The climate bloggers Lan Marie Berg and Florent Baarsch are questioning whether the climate deal of Cancún really is a step in the right direction. In their chronicle in Ny Tid on January 14th, they are underlining, correctly, that climate change is about ecological sustainability and human suffering, not about numbers and percentages. But it is also crucial to ask the question of what is politically possible. Where would we be without the Cancún-agreement?
All other constructions in human history – trade, disarmament, and human rights – are built stone by stone, agreement on agreement. Unfortunately, the alternative to the Cancún-agreement would not be a better, more ambitious and legal binding climate deal that would have ensured that we would get global warming under control.
Without the Cancún-agreements, we would have been left with the far less comprehensive and binding Copenhagen Accord. It would have been a huge set-back in the international climate negotiations. The UN would have been discredited, and then it would indeed have been a reason to fear that the big countries would have enhanced their influence at the cost of the poor.
Bolivia’s “braveness” was about to block the whole agreement. Bolivia had a lot of good suggestions that is easy to agree on – but it wasn’t politically possible. If you want to get anywhere in politics, and in life, you have to compromise. Sometimes it is necessary to walk step by step to reach your goal in the future. Bolivia doesn’t deserve any support for its “lonely-walk”. We were many trying to get them on the right track. Cuba, Venezuela and Ecuador, for example, and Norway.
The Cancún-agreement delivers too little when it comes to emission reductions. We are far from the 2-degrees target. But the countries agreed on a process that might lead to stronger commitments.
In 2011, we will negotiate global mitigation targets towards 2050. Norway, and many with us, will work to strengthen the ambitions and the deal. The Cancún-agreement is a balanced compromise in the right meaning of the word. Everybody had to give and take. That is why the island states also supported the agreement and worked actively to get consensus in the last phase.
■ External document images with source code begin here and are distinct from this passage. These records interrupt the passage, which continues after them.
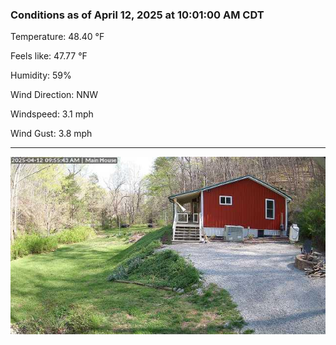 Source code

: ### Conditions as of April 12, 2025 at 10:01:00 AM CDT 

Temperature: 48.40 &deg;F

Feels like: 47.77 &deg;F

Humidity: 59%

Wind Direction: NNW

Windspeed: 3.1 mph

Wind Gust: 3.8 mph

---

<img src="./images/latest.jpeg"/>

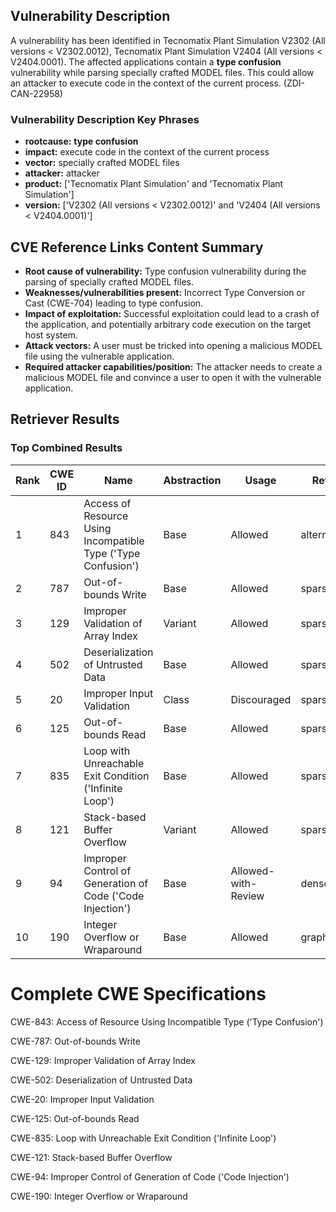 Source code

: ## Vulnerability Description
A vulnerability has been identified in Tecnomatix Plant Simulation V2302 (All versions < V2302.0012), Tecnomatix Plant Simulation V2404 (All versions < V2404.0001). The affected applications contain a **type confusion** vulnerability while parsing specially crafted MODEL files. This could allow an attacker to execute code in the context of the current process. (ZDI-CAN-22958)

### Vulnerability Description Key Phrases
- **rootcause:** **type confusion**
- **impact:** execute code in the context of the current process
- **vector:** specially crafted MODEL files
- **attacker:** attacker
- **product:** ['Tecnomatix Plant Simulation' and 'Tecnomatix Plant Simulation']
- **version:** ['V2302 (All versions < V2302.0012)' and 'V2404 (All versions < V2404.0001)']

## CVE Reference Links Content Summary
- **Root cause of vulnerability:** Type confusion vulnerability during the parsing of specially crafted MODEL files.
- **Weaknesses/vulnerabilities present:** Incorrect Type Conversion or Cast (CWE-704) leading to type confusion.
- **Impact of exploitation:**  Successful exploitation could lead to a crash of the application, and potentially arbitrary code execution on the target host system.
- **Attack vectors:** A user must be tricked into opening a malicious MODEL file using the vulnerable application.
- **Required attacker capabilities/position:** The attacker needs to create a malicious MODEL file and convince a user to open it with the vulnerable application.

## Retriever Results

### Top Combined Results

| Rank | CWE ID | Name | Abstraction | Usage  | Retrievers | Individual Scores |
|------|--------|------|-------------|-------|------------|-------------------|
| 1 | 843 | Access of Resource Using Incompatible Type ('Type Confusion') | Base | Allowed | alternate_terms | 0.700 |
| 2 | 787 | Out-of-bounds Write | Base | Allowed | sparse | 0.293 |
| 3 | 129 | Improper Validation of Array Index | Variant | Allowed | sparse | 0.263 |
| 4 | 502 | Deserialization of Untrusted Data | Base | Allowed | sparse | 0.255 |
| 5 | 20 | Improper Input Validation | Class | Discouraged | sparse | 0.251 |
| 6 | 125 | Out-of-bounds Read | Base | Allowed | sparse | 0.247 |
| 7 | 835 | Loop with Unreachable Exit Condition ('Infinite Loop') | Base | Allowed | sparse | 0.245 |
| 8 | 121 | Stack-based Buffer Overflow | Variant | Allowed | sparse | 0.245 |
| 9 | 94 | Improper Control of Generation of Code ('Code Injection') | Base | Allowed-with-Review | dense | 0.571 |
| 10 | 190 | Integer Overflow or Wraparound | Base | Allowed | graph | 0.002 |



# Complete CWE Specifications

CWE-843: Access of Resource Using Incompatible Type ('Type Confusion')

CWE-787: Out-of-bounds Write

CWE-129: Improper Validation of Array Index

CWE-502: Deserialization of Untrusted Data

CWE-20: Improper Input Validation

CWE-125: Out-of-bounds Read

CWE-835: Loop with Unreachable Exit Condition ('Infinite Loop')

CWE-121: Stack-based Buffer Overflow

CWE-94: Improper Control of Generation of Code ('Code Injection')

CWE-190: Integer Overflow or Wraparound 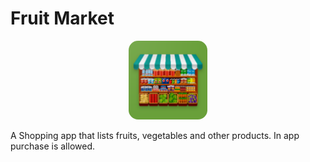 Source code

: # Fruit Market
<p align="center">
  <img width="25%" height="25%" style="border-radius: 12%" src="assets/images/launcher_icon.png">
</p>
A Shopping app that lists fruits, vegetables and other products. In app purchase is allowed.
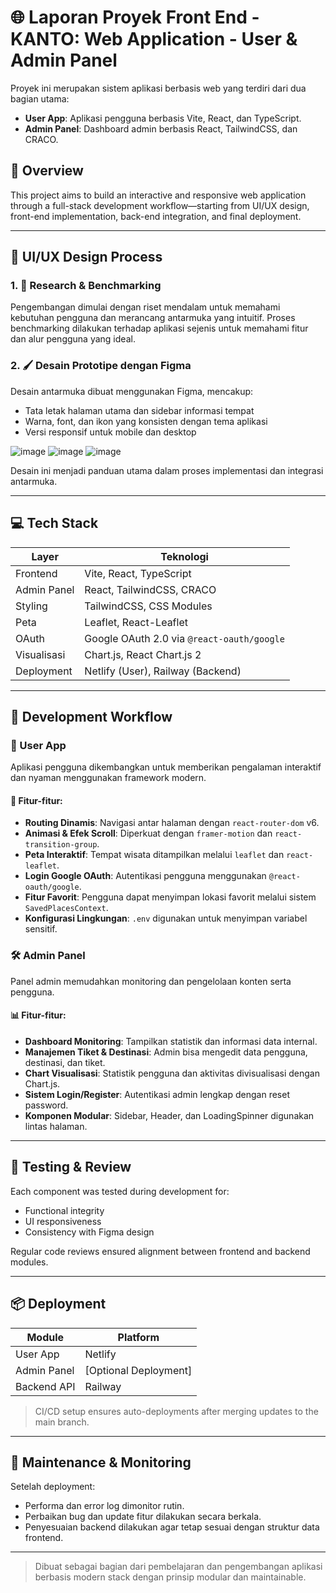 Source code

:# 🌐 Laporan Proyek Front End - KANTO: Web Application - User & Admin Panel

Proyek ini merupakan sistem aplikasi berbasis web yang terdiri dari dua bagian utama:
- **User App**: Aplikasi pengguna berbasis Vite, React, dan TypeScript.
- **Admin Panel**: Dashboard admin berbasis React, TailwindCSS, dan CRACO.

## 🧩 Overview

This project aims to build an interactive and responsive web application through a full-stack development workflow—starting from UI/UX design, front-end implementation, back-end integration, and final deployment.

---

## 🎨 UI/UX Design Process

### 1. 🎯 Research & Benchmarking
Pengembangan dimulai dengan riset mendalam untuk memahami kebutuhan pengguna dan merancang antarmuka yang intuitif. Proses benchmarking dilakukan terhadap aplikasi sejenis untuk memahami fitur dan alur pengguna yang ideal.

### 2. 🖌 Desain Prototipe dengan Figma
Desain antarmuka dibuat menggunakan Figma, mencakup:
- Tata letak halaman utama dan sidebar informasi tempat
- Warna, font, dan ikon yang konsisten dengan tema aplikasi
- Versi responsif untuk mobile dan desktop

![image](https://github.com/user-attachments/assets/867aea94-589b-4a27-a8da-c0868a34765e)
![image](https://github.com/user-attachments/assets/51dfd787-d0c1-48d0-b186-00a4d7876cb0)
![image](https://github.com/user-attachments/assets/ba30433b-6d5c-43f3-918d-c851b29b7c08)

Desain ini menjadi panduan utama dalam proses implementasi dan integrasi antarmuka.

---

## 💻 Tech Stack

| Layer         | Teknologi                         |
|--------------|------------------------------------|
| Frontend     | Vite, React, TypeScript            |
| Admin Panel  | React, TailwindCSS, CRACO          |
| Styling      | TailwindCSS, CSS Modules           |
| Peta         | Leaflet, React-Leaflet             |
| OAuth        | Google OAuth 2.0 via `@react-oauth/google` |
| Visualisasi  | Chart.js, React Chart.js 2         |
| Deployment   | Netlify (User), Railway (Backend)  |

---

## 🚀 Development Workflow

### 🧭 User App
Aplikasi pengguna dikembangkan untuk memberikan pengalaman interaktif dan nyaman menggunakan framework modern.

#### 🔨 Fitur-fitur:
- **Routing Dinamis**: Navigasi antar halaman dengan `react-router-dom` v6.
- **Animasi & Efek Scroll**: Diperkuat dengan `framer-motion` dan `react-transition-group`.
- **Peta Interaktif**: Tempat wisata ditampilkan melalui `leaflet` dan `react-leaflet`.
- **Login Google OAuth**: Autentikasi pengguna menggunakan `@react-oauth/google`.
- **Fitur Favorit**: Pengguna dapat menyimpan lokasi favorit melalui sistem `SavedPlacesContext`.
- **Konfigurasi Lingkungan**: `.env` digunakan untuk menyimpan variabel sensitif.

### 🛠 Admin Panel
Panel admin memudahkan monitoring dan pengelolaan konten serta pengguna.

#### 📊 Fitur-fitur:
- **Dashboard Monitoring**: Tampilkan statistik dan informasi data internal.
- **Manajemen Tiket & Destinasi**: Admin bisa mengedit data pengguna, destinasi, dan tiket.
- **Chart Visualisasi**: Statistik pengguna dan aktivitas divisualisasi dengan Chart.js.
- **Sistem Login/Register**: Autentikasi admin lengkap dengan reset password.
- **Komponen Modular**: Sidebar, Header, dan LoadingSpinner digunakan lintas halaman.

---

## 🧪 Testing & Review
Each component was tested during development for:
- Functional integrity
- UI responsiveness
- Consistency with Figma design

Regular code reviews ensured alignment between frontend and backend modules.

---

## 📦 Deployment

| Module      | Platform |
|-------------|----------|
| User App    | Netlify  |
| Admin Panel | [Optional Deployment] |
| Backend API | Railway  |

> CI/CD setup ensures auto-deployments after merging updates to the main branch.

---

## 🔧 Maintenance & Monitoring

Setelah deployment:
- Performa dan error log dimonitor rutin.
- Perbaikan bug dan update fitur dilakukan secara berkala.
- Penyesuaian backend dilakukan agar tetap sesuai dengan struktur data frontend.

---

> Dibuat sebagai bagian dari pembelajaran dan pengembangan aplikasi berbasis modern stack dengan prinsip modular dan maintainable.

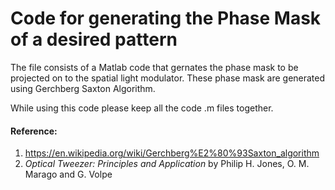 # Code for generating the Phase Mask of a desired pattern

The file consists of a Matlab code that gernates the phase mask to be projected on to the spatial light modulator. These phase mask are generated using Gerchberg Saxton Algorithm. 

While using this code please keep all the code .m files together.


#### Reference: 
1. https://en.wikipedia.org/wiki/Gerchberg%E2%80%93Saxton_algorithm
2. _Optical Tweezer: Principles and Application_ by Philip H. Jones, O. M. Marago and G. Volpe
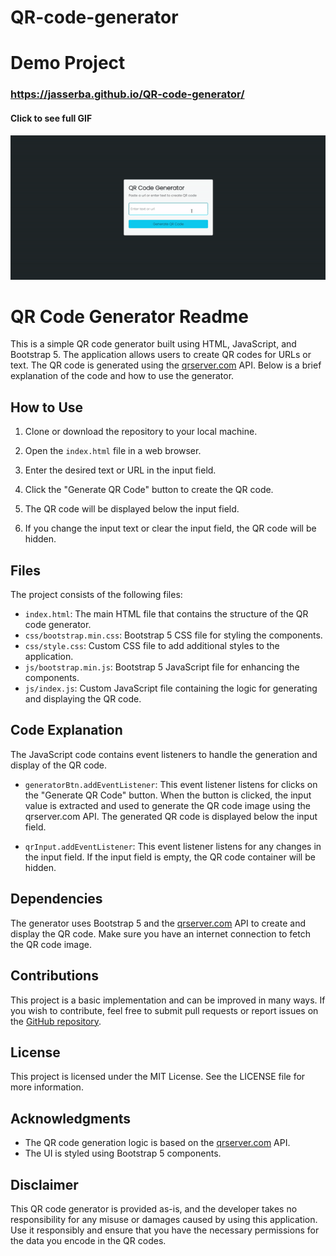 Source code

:# QR-code-generator

# Demo Project
### https://jasserba.github.io/QR-code-generator/


#### Click to see full GIF
![QR Code Generator](img/qr-code-gif.gif)

# QR Code Generator Readme

This is a simple QR code generator built using HTML, JavaScript, and Bootstrap 5.
The application allows users to create QR codes for URLs or text. The QR code is generated using the [qrserver.com](https://qrserver.com) API. Below is a brief explanation of the code and how to use the generator.

## How to Use

1. Clone or download the repository to your local machine.

2. Open the `index.html` file in a web browser.

3. Enter the desired text or URL in the input field.

4. Click the "Generate QR Code" button to create the QR code.

5. The QR code will be displayed below the input field.

6. If you change the input text or clear the input field, the QR code will be hidden.

## Files

The project consists of the following files:

- `index.html`: The main HTML file that contains the structure of the QR code generator.
- `css/bootstrap.min.css`: Bootstrap 5 CSS file for styling the components.
- `css/style.css`: Custom CSS file to add additional styles to the application.
- `js/bootstrap.min.js`: Bootstrap 5 JavaScript file for enhancing the components.
- `js/index.js`: Custom JavaScript file containing the logic for generating and displaying the QR code.

## Code Explanation

The JavaScript code contains event listeners to handle the generation and display of the QR code.

- `generatorBtn.addEventListener`: This event listener listens for clicks on the "Generate QR Code" button. When the button is clicked, the input value is extracted and used to generate the QR code image using the qrserver.com API. The generated QR code is displayed below the input field.

- `qrInput.addEventListener`: This event listener listens for any changes in the input field. If the input field is empty, the QR code container will be hidden.

## Dependencies

The generator uses Bootstrap 5 and the [qrserver.com](https://qrserver.com) API to create and display the QR code. Make sure you have an internet connection to fetch the QR code image.

## Contributions

This project is a basic implementation and can be improved in many ways. If you wish to contribute, feel free to submit pull requests or report issues on the [GitHub repository](https://github.com/your/repository).

## License

This project is licensed under the MIT License. See the LICENSE file for more information.

## Acknowledgments

- The QR code generation logic is based on the [qrserver.com](https://qrserver.com) API.
- The UI is styled using Bootstrap 5 components.

## Disclaimer

This QR code generator is provided as-is, and the developer takes no responsibility for any misuse or damages caused by using this application. Use it responsibly and ensure that you have the necessary permissions for the data you encode in the QR codes.
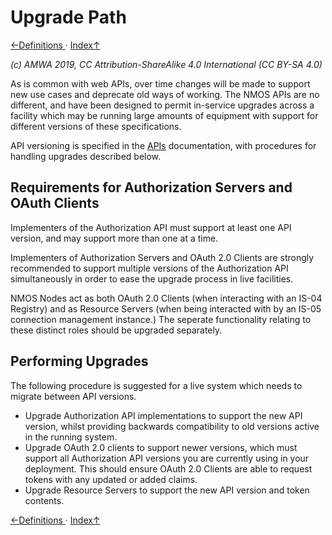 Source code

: # Upgrade Path

[←Definitions ](5.0._Definitions.md) · [ Index↑ ](..)

_(c) AMWA 2019, CC Attribution-ShareAlike 4.0 International (CC BY-SA 4.0)_

As is common with web APIs, over time changes will be made to support new use cases and deprecate old ways of working.
The NMOS APIs are no different, and have been designed to permit in-service upgrades across a facility which may be
running large amounts of equipment with support for different versions of these specifications.

API versioning is specified in the [APIs](2.0._APIs.md) documentation, with procedures for handling upgrades described
below.

## Requirements for Authorization Servers and OAuth Clients

Implementers of the Authorization API must support at least one API version, and may support more than one at a time.

Implementers of Authorization Servers and OAuth 2.0 Clients are strongly recommended to support multiple versions of the
Authorization API simultaneously in order to ease the upgrade process in live facilities.

NMOS Nodes act as both OAuth 2.0 Clients (when interacting with an IS-04 Registry) and as Resource Servers (when being
interacted with by an IS-05 connection management instance.) The seperate functionality relating to these distinct roles
should be upgraded separately.

## Performing Upgrades

The following procedure is suggested for a live system which needs to migrate between API versions.

*   Upgrade Authorization API implementations to support the new API version, whilst providing backwards compatibility
to old versions active in the running system.
*   Upgrade OAuth 2.0 clients to support newer versions, which must support all Authorization API versions you are
currently using in your deployment. This should ensure OAuth 2.0 Clients are able to request tokens with any updated or
added claims.
*   Upgrade Resource Servers to support the new API version and token contents.

[←Definitions ](5.0._Definitions.md) · [ Index↑ ](..)
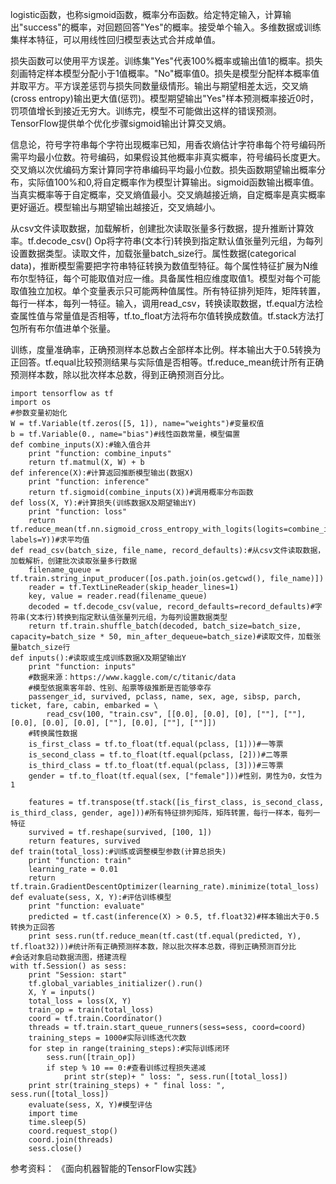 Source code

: logistic函数，也称sigmoid函数，概率分布函数。给定特定输入，计算输出"success"的概率，对回题回答"Yes"的概率。接受单个输入。多维数据或训练集样本特征，可以用线性回归模型表达式合并成单值。

损失函数可以使用平方误差。训练集"Yes"代表100%概率或输出值1的概率。损失刻画特定样本模型分配小于1值概率。"No"概率值0。损失是模型分配样本概率值并取平方。平方误差惩罚与损失同数量级情形。输出与期望相差太远，交叉熵(cross entropy)输出更大值(惩罚)。模型期望输出"Yes"样本预测概率接近0时，罚项值增长到接近无穷大。训练完，模型不可能做出这样的错误预测。TensorFlow提供单个优化步骤sigmoid输出计算交叉熵。

信息论，符号字符串每个字符出现概率已知，用香农熵估计字符串每个符号编码所需平均最小位数。符号编码，如果假设其他概率非真实概率，符号编码长度更大。交叉熵以次优编码方案计算同字符串编码平均最小位数。损失函数期望输出概率分布，实际值100%和0,将自定概率作为模型计算输出。sigmoid函数输出概率值。当真实概率等于自定概率，交叉熵值最小。交叉熵越接近熵，自定概率是真实概率更好逼近。模型输出与期望输出越接近，交叉熵越小。

从csv文件读取数据，加载解析，创建批次读取张量多行数据，提升推断计算效率。tf.decode_csv() Op将字符串(文本行)转换到指定默认值张量列元组，为每列设置数据类型。读取文件，加载张量batch_size行。属性数据(categorical data)，推断模型需要把字符串特征转换为数值型特征。每个属性特征扩展为N维布尔型特征，每个可能取值对应一维。具备属性相应维度取值1。模型对每个可能取值独立加权。单个变量表示只可能两种值属性。所有特征排列矩阵，矩阵转置，每行一样本，每列一特征。输入，调用read_csv，转换读取数据，tf.equal方法检查属性值与常量值是否相等，tf.to_float方法将布尔值转换成数值。tf.stack方法打包所有布尔值进单个张量。

训练，度量准确率，正确预测样本总数占全部样本比例。样本输出大于0.5转换为正回答。tf.equal比较预测结果与实际值是否相等。tf.reduce_mean统计所有正确预测样本数，除以批次样本总数，得到正确预测百分比。


    import tensorflow as tf
    import os
    #参数变量初始化
    W = tf.Variable(tf.zeros([5, 1]), name="weights")#变量权值
    b = tf.Variable(0., name="bias")#线性函数常量，模型偏置
    def combine_inputs(X):#输入值合并
        print "function: combine_inputs"
        return tf.matmul(X, W) + b
    def inference(X):#计算返回推断模型输出(数据X)
        print "function: inference"
        return tf.sigmoid(combine_inputs(X))#调用概率分布函数
    def loss(X, Y):#计算损失(训练数据X及期望输出Y)
        print "function: loss"
        return tf.reduce_mean(tf.nn.sigmoid_cross_entropy_with_logits(logits=combine_inputs(X), labels=Y))#求平均值
    def read_csv(batch_size, file_name, record_defaults):#从csv文件读取数据，加载解析，创建批次读取张量多行数据
        filename_queue = tf.train.string_input_producer([os.path.join(os.getcwd(), file_name)])
        reader = tf.TextLineReader(skip_header_lines=1)
        key, value = reader.read(filename_queue)
        decoded = tf.decode_csv(value, record_defaults=record_defaults)#字符串(文本行)转换到指定默认值张量列元组，为每列设置数据类型
        return tf.train.shuffle_batch(decoded, batch_size=batch_size, capacity=batch_size * 50, min_after_dequeue=batch_size)#读取文件，加载张量batch_size行
    def inputs():#读取或生成训练数据X及期望输出Y
        print "function: inputs"
        #数据来源：https://www.kaggle.com/c/titanic/data
        #模型依据乘客年龄、性别、船票等级推断是否能够幸存
        passenger_id, survived, pclass, name, sex, age, sibsp, parch, ticket, fare, cabin, embarked = \
            read_csv(100, "train.csv", [[0.0], [0.0], [0], [""], [""], [0.0], [0.0], [0.0], [""], [0.0], [""], [""]])
        #转换属性数据
        is_first_class = tf.to_float(tf.equal(pclass, [1]))#一等票
        is_second_class = tf.to_float(tf.equal(pclass, [2]))#二等票
        is_third_class = tf.to_float(tf.equal(pclass, [3]))#三等票
        gender = tf.to_float(tf.equal(sex, ["female"]))#性别，男性为0，女性为1
    
        features = tf.transpose(tf.stack([is_first_class, is_second_class, is_third_class, gender, age]))#所有特征排列矩阵，矩阵转置，每行一样本，每列一特征
        survived = tf.reshape(survived, [100, 1])
        return features, survived
    def train(total_loss):#训练或调整模型参数(计算总损失)
        print "function: train"
        learning_rate = 0.01
        return tf.train.GradientDescentOptimizer(learning_rate).minimize(total_loss)
    def evaluate(sess, X, Y):#评估训练模型
        print "function: evaluate"
        predicted = tf.cast(inference(X) > 0.5, tf.float32)#样本输出大于0.5转换为正回答
        print sess.run(tf.reduce_mean(tf.cast(tf.equal(predicted, Y), tf.float32)))#统计所有正确预测样本数，除以批次样本总数，得到正确预测百分比
    #会话对象启动数据流图，搭建流程
    with tf.Session() as sess:
        print "Session: start"
        tf.global_variables_initializer().run()
        X, Y = inputs()
        total_loss = loss(X, Y)
        train_op = train(total_loss)
        coord = tf.train.Coordinator()
        threads = tf.train.start_queue_runners(sess=sess, coord=coord)
        training_steps = 1000#实际训练迭代次数
        for step in range(training_steps):#实际训练闭环
            sess.run([train_op])
            if step % 10 == 0:#查看训练过程损失递减
                print str(step)+ " loss: ", sess.run([total_loss])
        print str(training_steps) + " final loss: ", sess.run([total_loss])
        evaluate(sess, X, Y)#模型评估
        import time
        time.sleep(5)
        coord.request_stop()
        coord.join(threads)
        sess.close()


参考资料：
《面向机器智能的TensorFlow实践》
Norway wants the Kyoto protocol to be the foundation for a new international regime that includes all countries. We didn’t get as far as we wanted in Cancún and the agreement shows that this road is still long. The Kyoto-problem is not solved, but we can’t let that stop us from finding solutions on many other areas, as mitigation, adaptation, measurement, reporting and verification mechanisms, rainforest protection and finance. The deal is anchoring the mitigation targets from the Copenhagen Accord and encourages the countries to strengthen their emission targets.
In 2011 we will negotiate what legal form we can get on an inclusive and global climate agreement. In 2015 the whole agreement will be reviewed to see if it is a sufficient answer to the global climate challenge.
The Cancún-agreement gives a large space for countries to propose individual initiatives. Now, we are starting the work to secure further progress in Durban. This is high priority for Norway. I am glad that Lan Marie Berg and Florent Baarsch are emphasizing the need to mobilize the climate movement. We need your help to pull the negotiations in the right direction!
Erik Solheim, Minister for the Environment and Development.